In this case, the Gemini Multi Object Spectrograph (GMOS), attached to the $8\ \mathrm{m}$-class Gemini-North telescope, was used to get a visible/near-UV spectrum of the afterglow the same day the burst was detected. Absorption lines for calcium1 and magnesium2 were used to get a redshift of $0.34$.

So yes, it is optical astronomy pinning down the redshift. As to how this was done so fast, GRB's (and other interesting transients) are followed by many observatories, which have measures in place to slew to "targets of opportunity" the moment they are reported to get data before they vanish. For GRB's in particular, they are often detected in gamma rays first, but gamma ray "telescopes" are basically blocks of scintillating material sitting in space, and so they have terrible angular resolution. Here, as is often the case, the Swift satellite was triggered to search the general area with its X-ray instrument, getting a somewhat more precise sky position. Then other facilities operating in other EM bands were able to look for the object. This happens largely automatically over the course of minutes to hours.


1 Specifically, the H and K lines were used. These are very common for getting redshifts of galaxies hosting distant transient phenomena.

2 $\mathrm{Mg}~\mathrm{I}$ is atomic; $\mathrm{Mg}~\mathrm{II}$ is singly-ionized.
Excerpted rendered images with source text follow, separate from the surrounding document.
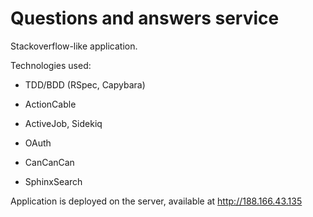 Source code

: # Questions and answers service

Stackoverflow-like application.

Technologies used:

* TDD/BDD (RSpec, Capybara)

* ActionCable

* ActiveJob, Sidekiq

* OAuth

* CanCanCan

* SphinxSearch

Application is deployed on the server, available at http://188.166.43.135
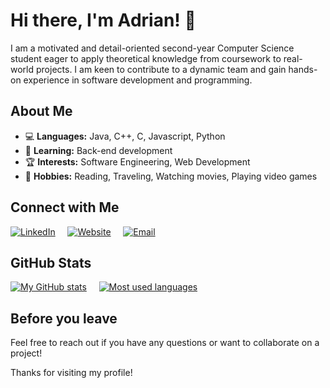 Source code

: # Hi there, I'm Adrian! 👋

I am a motivated and detail-oriented second-year Computer Science student eager to apply theoretical knowledge from coursework to real-world projects. I am keen to contribute to a dynamic team and gain hands-on experience in software development and programming.

## About Me

- 💻 **Languages:** Java, C++, C, Javascript, Python
- 🌱 **Learning:** Back-end development
- 🏆 **Interests:** Software Engineering, Web Development
- 🎨 **Hobbies:** Reading, Traveling, Watching movies, Playing video games

## Connect with Me

[![LinkedIn](https://img.shields.io/badge/LinkedIn-0077B5?style=for-the-badge&logo=linkedin&logoColor=white)](https://www.linkedin.com/in/adrian-mosnegutu/) &nbsp; &nbsp;
[![Website](https://img.shields.io/badge/Website-000000?style=for-the-badge&logo=github&logoColor=white)](https://adrianmosnegutu.github.io/) &nbsp; &nbsp;
[![Email](https://img.shields.io/badge/Email-EA4335?style=for-the-badge&logo=gmail&logoColor=white)](mailto:adrianmosnegutuioan@yahoo.com)

## GitHub Stats

[![My GitHub stats](https://github-readme-stats.vercel.app/api?username=AdrianMosnegutu&show_icons=true&theme=catppuccin_mocha)](https://github.com/anuraghazra/github-readme-stats.git) &nbsp; &nbsp;
[![Most used languages](https://github-readme-stats.vercel.app/api/top-langs/?username=AdrianMosnegutu&show_icons=true&layout=donut&theme=catppuccin_mocha)](https://github.com/anuraghazra/github-readme-stats)

## Before you leave

Feel free to reach out if you have any questions or want to collaborate on a project!

Thanks for visiting my profile!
The latter has a nice, recognizable doublet at rest wavelengths of 2796.352 Å and 2803.530 Å, as described in this Astrobites article. By the way, you will often see the doublet referred to with the numbers 2796/2803 rather than 2796/2804, which is not an effect of truncation instead of proper rounding, but rather a leftover tradition from back when spectroscopy was reported in air wavelengths rather than vacuum ones.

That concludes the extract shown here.